After the presentation, the director of the Parenting Center confirmed my assertation: The ISAS schools (as a whole) are not poised to serve children with special needs. It seems like public schools are the way to go. What does that mean exactly? I think I'm about to find out another good reason to live in Jefferson Parish. Wish me luck.

2 comments:

Erin said...

Sorry you are having a hard time all around, love.

I have a lead on a PreK program (or teacher really) for post early steps. Still asking some questions, though.

I do think finding a place for them both together is of high priority for many, many reasons ranging from logistics to that's just what brothers and sisters do. I think that may make the task the most difficult.
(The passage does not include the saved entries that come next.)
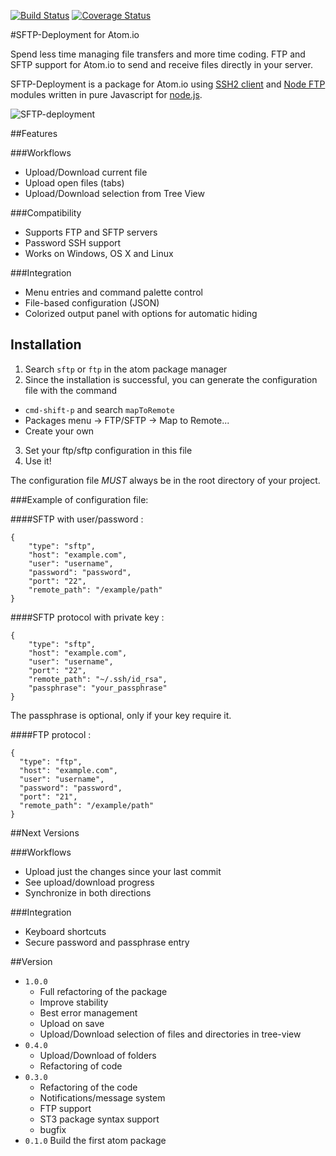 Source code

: [![Build Status](https://travis-ci.org/amoussard/sftp-deployment.svg?branch=evol%2F3-upload-selection)](https://travis-ci.org/amoussard/sftp-deployment)
[![Coverage Status](https://img.shields.io/coveralls/amoussard/sftp-deployment.svg)](https://coveralls.io/r/amoussard/sftp-deployment)

#SFTP-Deployment for Atom.io

Spend less time managing file transfers and more time coding. FTP and SFTP support for Atom.io to send and receive files directly in your server.

SFTP-Deployment is a package for Atom.io using [SSH2 client](https://github.com/mscdex/ssh2) and [Node FTP](https://github.com/mscdex/node-ftp) modules written in pure Javascript for [node.js](http://nodejs.org/).

![SFTP-deployment](https://atom.io/assets/packages-d6c259ff67b995961012620be1e26678.gif "SFTP-deployment")

##Features

###Workflows
* Upload/Download current file
* Upload open files (tabs)
* Upload/Download selection from Tree View

###Compatibility
* Supports FTP and SFTP servers
* Password SSH support
* Works on Windows, OS X and Linux

###Integration
* Menu entries and command palette control
* File-based configuration (JSON)
* Colorized output panel with options for automatic hiding

## Installation

1. Search `sftp` or `ftp` in the atom package manager
2. Since the installation is successful, you can generate the configuration file with the command
  * `cmd-shift-p` and search `mapToRemote`
  * Packages menu -> FTP/SFTP -> Map to Remote...
  * Create your own
3. Set your ftp/sftp configuration in this file
4. Use it!

The configuration file *MUST* always be in the root directory of your project.

###Example of configuration file:

####SFTP with user/password :
```
{
    "type": "sftp",
    "host": "example.com",
    "user": "username",
    "password": "password",
    "port": "22",
    "remote_path": "/example/path"
}
```

####SFTP protocol with private key :
```
{
    "type": "sftp",
    "host": "example.com",
    "user": "username",
    "port": "22",
    "remote_path": "~/.ssh/id_rsa",
    "passphrase": "your_passphrase"
}
```
The passphrase is optional, only if your key require it.

####FTP protocol :
```
{
  "type": "ftp",
  "host": "example.com",
  "user": "username",
  "password": "password",
  "port": "21",
  "remote_path": "/example/path"
}
```

##Next Versions

###Workflows
* Upload just the changes since your last commit
* See upload/download progress
* Synchronize in both directions

###Integration
* Keyboard shortcuts
* Secure password and passphrase entry

##Version
* `1.0.0`
  * Full refactoring of the package
  * Improve stability
  * Best error management
  * Upload on save
  * Upload/Download selection of files and directories in tree-view
* `0.4.0`
  * Upload/Download of folders
  * Refactoring of code
* `0.3.0`
  * Refactoring of the code
  * Notifications/message system
  * FTP support
  * ST3 package syntax support
  * bugfix
* `0.1.0` Build the first atom package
I know you've had your stint with talking to other parents of kids with special needs, but maybe it's time to revisit that...not to replicate their experiences but to just hear them and figure out how your story should read.

You're putting together every possible combination in your head right now and I know you'll finally settle on something that feels comfortable, or maybe not so comfortable at first, but in the end it works for Ana, Elliot, Kevin, and you.

I love you.

shokufeh said...

That is quite a week. Puss, pain, sleep deprivation, pondering where your children can best hold on to themselves....

I can only offer a link to a blog entry I came upon last week. Not that it has the answers, but sometimes it's nice to know that you're not the only one going through these struggles.
http://www.lionandmagicboy.com/2007/10/05/special-needs-and-the-educational-system/

Good luck! May this week be filled with dreams. The kind achieved while sleeping.